Já não me recordo qual foi a primeira vez que a ouvi. Mas sei bem que me prendeu para sempre. Com aquela toada dolente e melancólica - cantiga de embalar inspirada em espirituais negros, memória musical de uma América sulista ainda com ecos da escravatura.

É impossível ficar indiferente ao sortilégio desta canção composta pelo inigualável George Gershwin (1898-1937), talvez inspirado nas melopeias eslavas que a mãe Rosa, imigrante russa transplantada para Brooklyn, lhe entoava no berço.

Summertime é o mais inesquecível trecho da ópera Porgy and Bess que Gershwin, no auge da sua fama como compositor, estreou em Outubro de 1935 na Broadway. E a partir daí ganhou asas, adquirindo expressão própria: tornou-se um inconfundível standard de jazz, interpretado em mais de 25 mil versões oficialmente registadas ao longo de oito décadas de história da música norte-americana em múltiplas vozes - de Billie Holiday a Norah Jones, passando por Janis Joplin. Sem esquecer a notável versão dos Sheiks em Portugal (1965).

 

Stephen Sondheim elegeu-a como a mais bela canção de sempre - não apenas pela hipnótica partitura do judeu novaiorquino mas também pelos versos de DuBose Heyward (1885-1940), autor do romance Porgy (1925), no qual a ópera se inspirou, e do libretto de Porgy and Bess, em parceria com Ira Gershwin (1896-1983), irmão de George. Poema e pauta combinam na perfeição, sugerindo a languidez estival a que alude a palavra inicial.
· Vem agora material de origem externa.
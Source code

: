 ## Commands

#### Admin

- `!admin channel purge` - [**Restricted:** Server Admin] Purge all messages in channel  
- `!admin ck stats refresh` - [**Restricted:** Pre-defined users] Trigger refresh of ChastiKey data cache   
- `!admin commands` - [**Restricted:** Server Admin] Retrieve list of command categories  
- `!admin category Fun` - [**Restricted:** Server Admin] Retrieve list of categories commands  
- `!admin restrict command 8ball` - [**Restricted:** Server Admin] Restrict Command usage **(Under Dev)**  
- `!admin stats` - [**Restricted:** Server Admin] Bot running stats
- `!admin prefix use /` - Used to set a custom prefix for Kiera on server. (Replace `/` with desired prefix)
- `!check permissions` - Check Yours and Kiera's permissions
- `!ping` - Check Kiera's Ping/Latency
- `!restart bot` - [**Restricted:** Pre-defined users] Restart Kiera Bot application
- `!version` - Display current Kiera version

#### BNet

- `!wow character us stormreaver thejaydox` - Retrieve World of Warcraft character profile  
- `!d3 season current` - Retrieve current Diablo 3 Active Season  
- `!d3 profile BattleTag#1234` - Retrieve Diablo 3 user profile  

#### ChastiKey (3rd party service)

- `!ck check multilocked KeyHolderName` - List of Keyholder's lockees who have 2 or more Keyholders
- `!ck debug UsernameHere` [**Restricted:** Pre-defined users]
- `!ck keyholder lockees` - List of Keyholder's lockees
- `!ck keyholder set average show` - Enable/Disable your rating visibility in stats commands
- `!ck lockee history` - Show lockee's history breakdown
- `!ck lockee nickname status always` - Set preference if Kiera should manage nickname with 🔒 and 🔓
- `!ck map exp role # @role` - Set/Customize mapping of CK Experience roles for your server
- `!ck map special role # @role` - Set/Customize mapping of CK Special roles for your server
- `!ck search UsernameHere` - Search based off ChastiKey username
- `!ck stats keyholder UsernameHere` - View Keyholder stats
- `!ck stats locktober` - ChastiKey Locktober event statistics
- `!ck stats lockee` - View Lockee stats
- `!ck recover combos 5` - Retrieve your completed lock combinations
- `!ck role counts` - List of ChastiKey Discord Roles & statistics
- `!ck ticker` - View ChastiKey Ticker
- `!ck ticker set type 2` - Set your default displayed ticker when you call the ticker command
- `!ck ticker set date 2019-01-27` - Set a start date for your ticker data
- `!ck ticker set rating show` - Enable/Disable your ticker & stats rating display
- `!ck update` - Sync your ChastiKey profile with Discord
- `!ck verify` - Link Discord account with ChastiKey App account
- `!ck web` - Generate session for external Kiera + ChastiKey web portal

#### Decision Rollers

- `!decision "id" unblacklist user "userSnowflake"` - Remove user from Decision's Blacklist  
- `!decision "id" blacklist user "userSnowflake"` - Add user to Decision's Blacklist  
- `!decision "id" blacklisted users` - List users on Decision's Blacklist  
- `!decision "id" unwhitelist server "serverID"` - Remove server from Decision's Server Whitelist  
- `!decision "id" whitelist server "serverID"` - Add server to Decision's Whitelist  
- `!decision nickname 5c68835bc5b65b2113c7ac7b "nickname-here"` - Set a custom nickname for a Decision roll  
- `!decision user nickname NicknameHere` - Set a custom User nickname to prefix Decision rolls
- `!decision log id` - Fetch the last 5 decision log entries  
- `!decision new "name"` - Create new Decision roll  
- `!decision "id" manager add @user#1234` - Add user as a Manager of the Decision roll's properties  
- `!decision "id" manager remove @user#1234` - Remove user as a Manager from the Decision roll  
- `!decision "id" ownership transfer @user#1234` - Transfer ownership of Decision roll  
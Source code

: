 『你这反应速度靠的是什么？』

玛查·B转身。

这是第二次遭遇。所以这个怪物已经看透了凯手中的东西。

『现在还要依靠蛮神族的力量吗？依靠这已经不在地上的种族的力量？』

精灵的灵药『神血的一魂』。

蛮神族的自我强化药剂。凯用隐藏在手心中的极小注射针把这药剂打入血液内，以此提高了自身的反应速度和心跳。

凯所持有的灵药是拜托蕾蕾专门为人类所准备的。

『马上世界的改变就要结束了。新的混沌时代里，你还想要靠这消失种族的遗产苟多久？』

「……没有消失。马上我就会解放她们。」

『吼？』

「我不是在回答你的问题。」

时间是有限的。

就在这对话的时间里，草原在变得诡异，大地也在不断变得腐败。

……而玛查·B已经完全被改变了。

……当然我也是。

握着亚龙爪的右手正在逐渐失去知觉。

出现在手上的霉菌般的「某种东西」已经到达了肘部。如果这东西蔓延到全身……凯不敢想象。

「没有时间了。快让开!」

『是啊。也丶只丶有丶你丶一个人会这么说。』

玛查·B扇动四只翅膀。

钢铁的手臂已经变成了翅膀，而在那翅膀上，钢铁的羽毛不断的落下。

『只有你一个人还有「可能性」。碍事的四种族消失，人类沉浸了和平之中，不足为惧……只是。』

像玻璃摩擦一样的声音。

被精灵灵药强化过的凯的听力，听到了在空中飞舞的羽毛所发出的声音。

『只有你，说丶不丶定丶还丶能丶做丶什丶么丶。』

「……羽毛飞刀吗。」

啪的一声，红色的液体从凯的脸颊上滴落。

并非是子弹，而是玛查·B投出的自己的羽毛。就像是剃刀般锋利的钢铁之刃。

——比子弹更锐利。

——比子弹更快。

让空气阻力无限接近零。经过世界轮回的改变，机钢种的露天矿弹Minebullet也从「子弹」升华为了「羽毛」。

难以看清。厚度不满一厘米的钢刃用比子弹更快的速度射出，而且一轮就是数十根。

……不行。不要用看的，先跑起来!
Precisamente a que dá origem ao título.

Holiday foi a primeira a gravá-la com sucesso, em Setembro de 1936. Mas ninguém a interpretou de forma tão calorosa e envolvente como Ella Fitzgerald, num dos melhores álbuns que a história discográfica já registou: Porgy and Bess, em dueto com Louis Armstrong, que também canta além de nos propiciar o luxurioso som do seu trompete.

Escuto uma vez e outra o CD - e é sempre como se fosse a primeira vez. São 4 minutos e 58 segundos de pura arte musical, gravados em Agosto de 1957. No ano seguinte Porgy and Bess saltaria enfim do teatro musicado e do disco para o cinema, com o filme homónimo de Otto Preminger interpretado por Sidney Poitier, Dorothy Dandridge, Sammy Davis Jr, Pearl Bailey e Diahann Carroll. Um elenco só negro, por imposição de Ira Gershwin, detentor dos direitos da obra. Anos antes recusara a ridícula sugestão de Harry Cohn, patrão da Columbia Pictures, de rodar o filme com Fred Astaire e Rita Hayworth maquilhados de afro-americanos.

 

Dou por mim inúmeras vezes a trautear Summertime. Seja para celebrar os dias estivais, seja para antecipá-los. Crente como Ruy Belo que "é triste no Outono concluir que era o Verão a única estação".

Conheço-me bem: é sempre bom sinal.

 

«Summertime / And the livin' is easy / Fish are jumpin' / And the cotton is high // Your daddy's rich / And your mamma's good lookin' / So hush little baby / Don't you cry // One of these mornings / You're going to rise up singing / Then you'll spread your wings / And you'll fly to the sky.»